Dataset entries
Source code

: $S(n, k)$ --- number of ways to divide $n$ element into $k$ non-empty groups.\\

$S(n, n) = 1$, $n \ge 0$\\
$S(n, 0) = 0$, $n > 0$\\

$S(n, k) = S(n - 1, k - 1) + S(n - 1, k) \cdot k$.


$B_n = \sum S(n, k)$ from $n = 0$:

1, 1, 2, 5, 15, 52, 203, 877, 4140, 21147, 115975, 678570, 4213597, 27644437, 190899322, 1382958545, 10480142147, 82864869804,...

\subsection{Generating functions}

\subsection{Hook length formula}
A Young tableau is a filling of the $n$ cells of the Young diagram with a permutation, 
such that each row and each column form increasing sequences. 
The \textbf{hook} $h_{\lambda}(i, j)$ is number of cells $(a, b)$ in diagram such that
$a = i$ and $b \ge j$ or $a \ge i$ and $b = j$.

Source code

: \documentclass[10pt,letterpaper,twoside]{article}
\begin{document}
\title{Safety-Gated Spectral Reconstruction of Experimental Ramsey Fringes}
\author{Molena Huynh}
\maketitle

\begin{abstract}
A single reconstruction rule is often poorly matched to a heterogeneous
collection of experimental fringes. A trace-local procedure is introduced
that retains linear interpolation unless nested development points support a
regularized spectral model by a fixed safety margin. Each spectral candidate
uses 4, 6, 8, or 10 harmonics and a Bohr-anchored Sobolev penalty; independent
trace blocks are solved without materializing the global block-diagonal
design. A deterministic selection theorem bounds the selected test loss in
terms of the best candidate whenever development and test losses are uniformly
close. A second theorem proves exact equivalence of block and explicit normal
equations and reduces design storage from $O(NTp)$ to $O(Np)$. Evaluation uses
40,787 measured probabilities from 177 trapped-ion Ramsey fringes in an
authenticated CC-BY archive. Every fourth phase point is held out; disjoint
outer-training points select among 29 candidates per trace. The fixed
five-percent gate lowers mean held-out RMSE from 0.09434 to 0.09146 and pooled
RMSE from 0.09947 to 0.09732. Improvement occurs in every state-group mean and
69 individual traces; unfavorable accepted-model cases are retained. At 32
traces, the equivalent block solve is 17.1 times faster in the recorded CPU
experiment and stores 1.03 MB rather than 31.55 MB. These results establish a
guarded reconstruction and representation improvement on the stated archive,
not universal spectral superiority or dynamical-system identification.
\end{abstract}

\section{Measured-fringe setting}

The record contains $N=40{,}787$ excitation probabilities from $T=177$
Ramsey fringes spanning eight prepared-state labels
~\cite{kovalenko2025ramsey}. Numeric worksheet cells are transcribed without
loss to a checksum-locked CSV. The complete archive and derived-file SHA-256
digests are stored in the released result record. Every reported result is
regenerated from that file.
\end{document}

- **About this exercise**:
Retype all of the records above, keeping them identical.

- **Answer to this task**:
Source code

: $S(n, k)$ --- number of ways to divide $n$ element into $k$ non-empty groups.\\

$S(n, n) = 1$, $n \ge 0$\\
$S(n, 0) = 0$, $n > 0$\\

$S(n, k) = S(n - 1, k - 1) + S(n - 1, k) \cdot k$.


$B_n = \sum S(n, k)$ from $n = 0$:

1, 1, 2, 5, 15, 52, 203, 877, 4140, 21147, 115975, 678570, 4213597, 27644437, 190899322, 1382958545, 10480142147, 82864869804,...

\subsection{Generating functions}

\subsection{Hook length formula}
A Young tableau is a filling of the $n$ cells of the Young diagram with a permutation, 
such that each row and each column form increasing sequences. 
The \textbf{hook} $h_{\lambda}(i, j)$ is number of cells $(a, b)$ in diagram such that
$a = i$ and $b \ge j$ or $a \ge i$ and $b = j$.

Source code

: \documentclass[10pt,letterpaper,twoside]{article}
\begin{document}
\title{Safety-Gated Spectral Reconstruction of Experimental Ramsey Fringes}
\author{Molena Huynh}
\maketitle

\begin{abstract}
A single reconstruction rule is often poorly matched to a heterogeneous
collection of experimental fringes. A trace-local procedure is introduced
that retains linear interpolation unless nested development points support a
regularized spectral model by a fixed safety margin. Each spectral candidate
uses 4, 6, 8, or 10 harmonics and a Bohr-anchored Sobolev penalty; independent
trace blocks are solved without materializing the global block-diagonal
design. A deterministic selection theorem bounds the selected test loss in
terms of the best candidate whenever development and test losses are uniformly
close. A second theorem proves exact equivalence of block and explicit normal
equations and reduces design storage from $O(NTp)$ to $O(Np)$. Evaluation uses
40,787 measured probabilities from 177 trapped-ion Ramsey fringes in an
authenticated CC-BY archive. Every fourth phase point is held out; disjoint
outer-training points select among 29 candidates per trace. The fixed
five-percent gate lowers mean held-out RMSE from 0.09434 to 0.09146 and pooled
RMSE from 0.09947 to 0.09732. Improvement occurs in every state-group mean and
69 individual traces; unfavorable accepted-model cases are retained. At 32
traces, the equivalent block solve is 17.1 times faster in the recorded CPU
experiment and stores 1.03 MB rather than 31.55 MB. These results establish a
guarded reconstruction and representation improvement on the stated archive,
not universal spectral superiority or dynamical-system identification.
\end{abstract}

\section{Measured-fringe setting}

The record contains $N=40{,}787$ excitation probabilities from $T=177$
Ramsey fringes spanning eight prepared-state labels
~\cite{kovalenko2025ramsey}. Numeric worksheet cells are transcribed without
loss to a checksum-locked CSV. The complete archive and derived-file SHA-256
digests are stored in the released result record. Every reported result is
regenerated from that file.
\end{document}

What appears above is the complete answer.